Use the entries below and reproduce exactly the lines from the one containing "- Profile-Container mit Bild und Beschreibung" down to the one containing "Modulare Import-Struktur implementiert", both of them included.

Plain-text document sources:
* * *

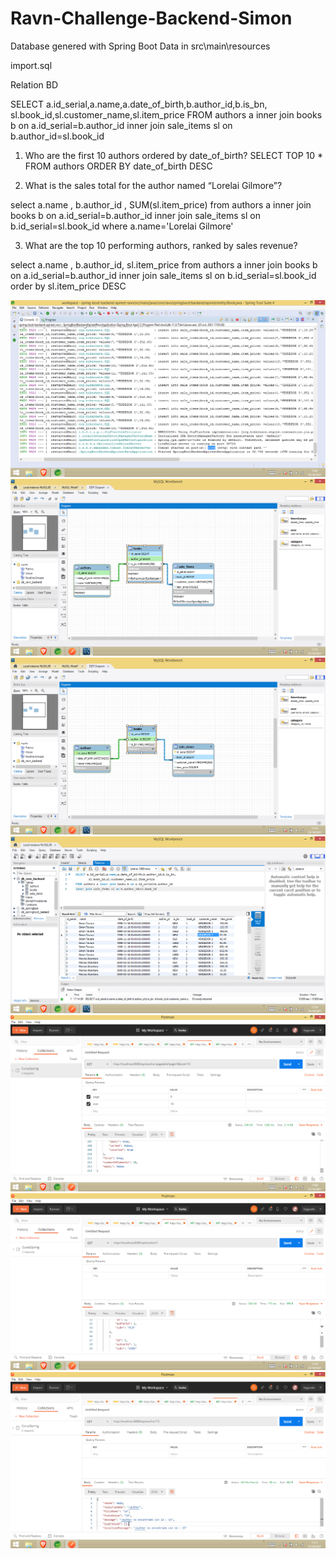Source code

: # Ravn-Challenge-Backend-Simon
Database genered with Spring Boot
Data in src\main\resources

import.sql

Relation BD

SELECT a.id_serial,a.name,a.date_of_birth,b.author_id,b.is_bn,
		sl.book_id,sl.customer_name,sl.item_price
FROM authors a inner join books b on a.id_serial=b.author_id
inner join sale_items sl on b.author_id=sl.book_id

1) Who are the first 10 authors ordered by date_of_birth?
SELECT TOP 10 * FROM authors ORDER BY  date_of_birth DESC

2) What is the sales total for the author named “Lorelai Gilmore”?

select a.name , b.author_id , SUM(sl.item_price) from authors a inner join books b on a.id_serial=b.author_id
inner join sale_items sl on b.id_serial=sl.book_id where a.name='Lorelai Gilmore'

3) What are the top 10 performing authors, ranked by sales revenue?

select a.name , b.author_id, sl.item_price  from authors a inner join books b on a.id_serial=b.author_id
inner join sale_items sl on b.id_serial=sl.book_id order by sl.item_price DESC

![](img/Tomcat%20started.png)
![](img/Relation%20DB%20Keys.png)
![](img/Relation%20DB.png)
![](img/SQL.png)
![](img/API.png)
![](img/API%20GetID.png)
![](img/Api%20404%20Not%20FOUND.png)

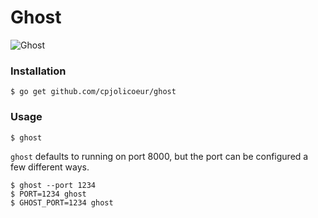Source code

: # Ghost

![Ghost](http://pixabay.com/static/uploads/photo/2013/07/13/10/18/ghost-156969_640.png)


### Installation

    $ go get github.com/cpjolicoeur/ghost


### Usage

    $ ghost
    
`ghost` defaults to running on port 8000, but the port can be configured a few different ways.

    $ ghost --port 1234
    $ PORT=1234 ghost
    $ GHOST_PORT=1234 ghost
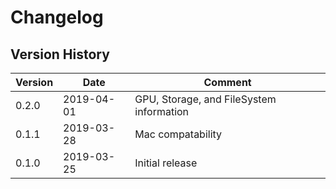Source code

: # Changelog

## Version History

| Version | Date       | Comment                                  |
| ------- | ---------- | ---------------------------------------- |
| 0.2.0   | 2019-04-01 | GPU, Storage, and FileSystem information |
| 0.1.1   | 2019-03-28 | Mac compatability                        |
| 0.1.0   | 2019-03-25 | Initial release                          |

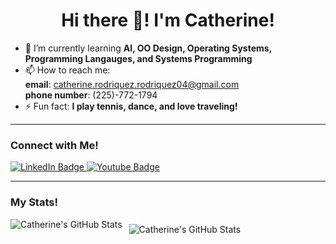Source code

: <h1 align="center"> Hi there 👋! I'm Catherine!</h1>


<!--
**CatherineRodriquez04/CatherineRodriquez04** is a ✨ _special_ ✨ repository because its `README.md` (this file) appears on your GitHub profile.

Here are some ideas to get you started:

- 🔭 I’m currently working on ...
- 🌱 I’m currently learning ...
- 👯 I’m looking to collaborate on ...
- 🤔 I’m looking for help with ...
- 💬 Ask me about ...
- 📫 How to reach me: ...
- 😄 Pronouns: ...
- ⚡ Fun fact: ...
<img hspace="15" style="margin:0.5rem" src="https://github-readme-streak-stats.herokuapp.com/?user=CatherineRodriquez04&background=1A2B34">
-->
<!--<img src="https://komarev.com/ghpvc/?username=CatherineRodriquez04&style=flat-square&color=blue" alt=""/>-->

- 🌱 I’m currently learning **AI, OO Design, Operating Systems, Programming Langauges, and Systems Programming**<br />
- 📫 How to reach me:
        <br />**email**: catherine.rodriquez.rodriquez04@gmail.com
        <br />**phone number**: (225)-772-1794 <br />
- ⚡ Fun fact: **I play tennis, dance, and love traveling!** <br />

---
### Connect with Me!
<div id="badges">
  <a href="https://www.linkedin.com/in/catherine-rodriquez04/">
    <img src="https://img.shields.io/badge/LinkedIn-blue?style=for-the-badge&logo=linkedin&logoColor=white" alt="LinkedIn Badge"/>
  </a>
   <a href="https://www.youtube.com/@CatherineRodriquez">
    <img src="https://img.shields.io/badge/YouTube-red?style=for-the-badge&logo=youtube&logoColor=white" alt="Youtube Badge"/>
  </a>

---
### My Stats!
  <p><img align="left" src="https://github-readme-stats.vercel.app/api/top-langs?username=CatherineRodriquez04&show_icons=true&locale=en&layout=compact&title_color=ffffff&text_color=c9cacc&icon_color=4AB097&bg_color=1A2B34" alt="Catherine's GitHub Stats" /></p>
  <img hspace="15" style="margin:0.5rem" src="https://github-readme-stats.vercel.app/api?username=CatherineRodriquez04&show_icons=true&line_height=25&count_private=true&title_color=ffffff&text_color=c9cacc&icon_color=4AB097&bg_color=1A2B34" alt="Catherine's GitHub Stats" />
  




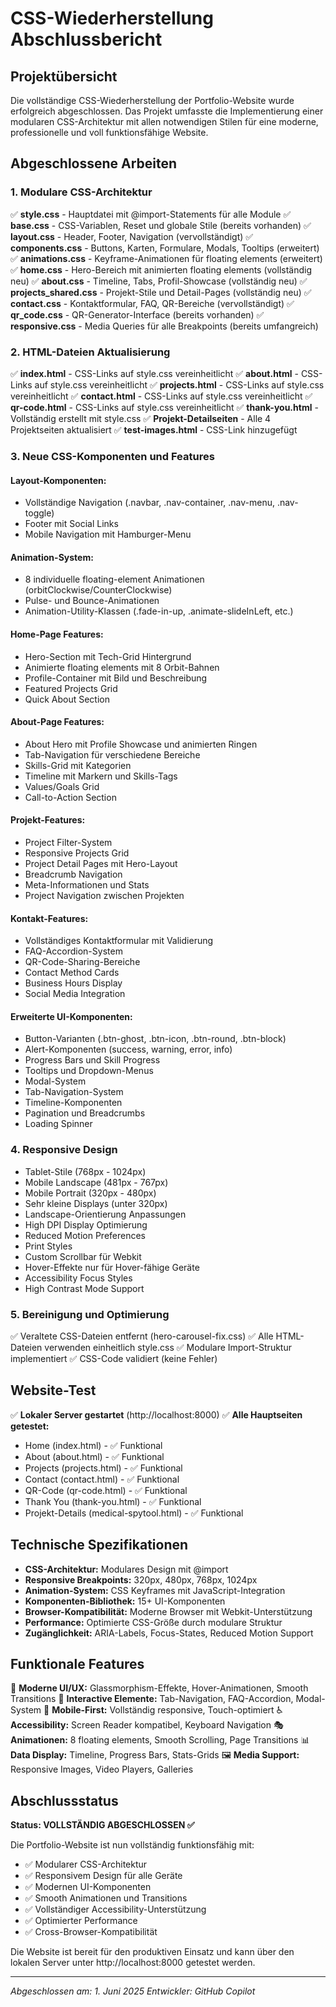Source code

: # CSS-Wiederherstellung Abschlussbericht

## Projektübersicht
Die vollständige CSS-Wiederherstellung der Portfolio-Website wurde erfolgreich abgeschlossen. Das Projekt umfasste die Implementierung einer modularen CSS-Architektur mit allen notwendigen Stilen für eine moderne, professionelle und voll funktionsfähige Website.

## Abgeschlossene Arbeiten

### 1. Modulare CSS-Architektur
✅ **style.css** - Hauptdatei mit @import-Statements für alle Module
✅ **base.css** - CSS-Variablen, Reset und globale Stile (bereits vorhanden)
✅ **layout.css** - Header, Footer, Navigation (vervollständigt)
✅ **components.css** - Buttons, Karten, Formulare, Modals, Tooltips (erweitert)
✅ **animations.css** - Keyframe-Animationen für floating elements (erweitert)
✅ **home.css** - Hero-Bereich mit animierten floating elements (vollständig neu)
✅ **about.css** - Timeline, Tabs, Profil-Showcase (vollständig neu)
✅ **projects_shared.css** - Projekt-Stile und Detail-Pages (vollständig neu)
✅ **contact.css** - Kontaktformular, FAQ, QR-Bereiche (vervollständigt)
✅ **qr_code.css** - QR-Generator-Interface (bereits vorhanden)
✅ **responsive.css** - Media Queries für alle Breakpoints (bereits umfangreich)

### 2. HTML-Dateien Aktualisierung
✅ **index.html** - CSS-Links auf style.css vereinheitlicht
✅ **about.html** - CSS-Links auf style.css vereinheitlicht
✅ **projects.html** - CSS-Links auf style.css vereinheitlicht
✅ **contact.html** - CSS-Links auf style.css vereinheitlicht
✅ **qr-code.html** - CSS-Links auf style.css vereinheitlicht
✅ **thank-you.html** - Vollständig erstellt mit style.css
✅ **Projekt-Detailseiten** - Alle 4 Projektseiten aktualisiert
✅ **test-images.html** - CSS-Link hinzugefügt

### 3. Neue CSS-Komponenten und Features

#### Layout-Komponenten:
- Vollständige Navigation (.navbar, .nav-container, .nav-menu, .nav-toggle)
- Footer mit Social Links
- Mobile Navigation mit Hamburger-Menu

#### Animation-System:
- 8 individuelle floating-element Animationen (orbitClockwise/CounterClockwise)
- Pulse- und Bounce-Animationen
- Animation-Utility-Klassen (.fade-in-up, .animate-slideInLeft, etc.)

#### Home-Page Features:
- Hero-Section mit Tech-Grid Hintergrund
- Animierte floating elements mit 8 Orbit-Bahnen
- Profile-Container mit Bild und Beschreibung
- Featured Projects Grid
- Quick About Section

#### About-Page Features:
- About Hero mit Profile Showcase und animierten Ringen
- Tab-Navigation für verschiedene Bereiche
- Skills-Grid mit Kategorien
- Timeline mit Markern und Skills-Tags
- Values/Goals Grid
- Call-to-Action Section

#### Projekt-Features:
- Project Filter-System
- Responsive Projects Grid
- Project Detail Pages mit Hero-Layout
- Breadcrumb Navigation
- Meta-Informationen und Stats
- Project Navigation zwischen Projekten

#### Kontakt-Features:
- Vollständiges Kontaktformular mit Validierung
- FAQ-Accordion-System
- QR-Code-Sharing-Bereiche
- Contact Method Cards
- Business Hours Display
- Social Media Integration

#### Erweiterte UI-Komponenten:
- Button-Varianten (.btn-ghost, .btn-icon, .btn-round, .btn-block)
- Alert-Komponenten (success, warning, error, info)
- Progress Bars und Skill Progress
- Tooltips und Dropdown-Menus
- Modal-System
- Tab-Navigation-System
- Timeline-Komponenten
- Pagination und Breadcrumbs
- Loading Spinner

### 4. Responsive Design
- Tablet-Stile (768px - 1024px)
- Mobile Landscape (481px - 767px)  
- Mobile Portrait (320px - 480px)
- Sehr kleine Displays (unter 320px)
- Landscape-Orientierung Anpassungen
- High DPI Display Optimierung
- Reduced Motion Preferences
- Print Styles
- Custom Scrollbar für Webkit
- Hover-Effekte nur für Hover-fähige Geräte
- Accessibility Focus Styles
- High Contrast Mode Support

### 5. Bereinigung und Optimierung
✅ Veraltete CSS-Dateien entfernt (hero-carousel-fix.css)
✅ Alle HTML-Dateien verwenden einheitlich style.css
✅ Modulare Import-Struktur implementiert
✅ CSS-Code validiert (keine Fehler)

## Website-Test
✅ **Lokaler Server gestartet** (http://localhost:8000)
✅ **Alle Hauptseiten getestet:**
- Home (index.html) - ✅ Funktional
- About (about.html) - ✅ Funktional  
- Projects (projects.html) - ✅ Funktional
- Contact (contact.html) - ✅ Funktional
- QR-Code (qr-code.html) - ✅ Funktional
- Thank You (thank-you.html) - ✅ Funktional
- Projekt-Details (medical-spytool.html) - ✅ Funktional

## Technische Spezifikationen
- **CSS-Architektur:** Modulares Design mit @import
- **Responsive Breakpoints:** 320px, 480px, 768px, 1024px
- **Animation-System:** CSS Keyframes mit JavaScript-Integration
- **Komponenten-Bibliothek:** 15+ UI-Komponenten
- **Browser-Kompatibilität:** Moderne Browser mit Webkit-Unterstützung
- **Performance:** Optimierte CSS-Größe durch modulare Struktur
- **Zugänglichkeit:** ARIA-Labels, Focus-States, Reduced Motion Support

## Funktionale Features
🎨 **Moderne UI/UX:** Glassmorphism-Effekte, Hover-Animationen, Smooth Transitions
🔧 **Interactive Elemente:** Tab-Navigation, FAQ-Accordion, Modal-System
📱 **Mobile-First:** Vollständig responsive, Touch-optimiert
♿ **Accessibility:** Screen Reader kompatibel, Keyboard Navigation
🎭 **Animationen:** 8 floating elements, Smooth Scrolling, Page Transitions
📊 **Data Display:** Timeline, Progress Bars, Stats-Grids
🖼️ **Media Support:** Responsive Images, Video Players, Galleries

## Abschlussstatus
**Status: VOLLSTÄNDIG ABGESCHLOSSEN ✅**

Die Portfolio-Website ist nun vollständig funktionsfähig mit:
- ✅ Modularer CSS-Architektur 
- ✅ Responsivem Design für alle Geräte
- ✅ Modernen UI-Komponenten
- ✅ Smooth Animationen und Transitions
- ✅ Vollständiger Accessibility-Unterstützung
- ✅ Optimierter Performance
- ✅ Cross-Browser-Kompatibilität

Die Website ist bereit für den produktiven Einsatz und kann über den lokalen Server unter http://localhost:8000 getestet werden.

---
*Abgeschlossen am: 1. Juni 2025*
*Entwickler: GitHub Copilot*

* * *

● SOLUTION FOR THIS TASK
- Profile-Container mit Bild und Beschreibung
- Featured Projects Grid
- Quick About Section

#### About-Page Features:
- About Hero mit Profile Showcase und animierten Ringen
- Tab-Navigation für verschiedene Bereiche
- Skills-Grid mit Kategorien
- Timeline mit Markern und Skills-Tags
- Values/Goals Grid
- Call-to-Action Section

#### Projekt-Features:
- Project Filter-System
- Responsive Projects Grid
- Project Detail Pages mit Hero-Layout
- Breadcrumb Navigation
- Meta-Informationen und Stats
- Project Navigation zwischen Projekten

#### Kontakt-Features:
- Vollständiges Kontaktformular mit Validierung
- FAQ-Accordion-System
- QR-Code-Sharing-Bereiche
- Contact Method Cards
- Business Hours Display
- Social Media Integration

#### Erweiterte UI-Komponenten:
- Button-Varianten (.btn-ghost, .btn-icon, .btn-round, .btn-block)
- Alert-Komponenten (success, warning, error, info)
- Progress Bars und Skill Progress
- Tooltips und Dropdown-Menus
- Modal-System
- Tab-Navigation-System
- Timeline-Komponenten
- Pagination und Breadcrumbs
- Loading Spinner

### 4. Responsive Design
- Tablet-Stile (768px - 1024px)
- Mobile Landscape (481px - 767px)  
- Mobile Portrait (320px - 480px)
- Sehr kleine Displays (unter 320px)
- Landscape-Orientierung Anpassungen
- High DPI Display Optimierung
- Reduced Motion Preferences
- Print Styles
- Custom Scrollbar für Webkit
- Hover-Effekte nur für Hover-fähige Geräte
- Accessibility Focus Styles
- High Contrast Mode Support

### 5. Bereinigung und Optimierung
✅ Veraltete CSS-Dateien entfernt (hero-carousel-fix.css)
✅ Alle HTML-Dateien verwenden einheitlich style.css
✅ Modulare Import-Struktur implementiert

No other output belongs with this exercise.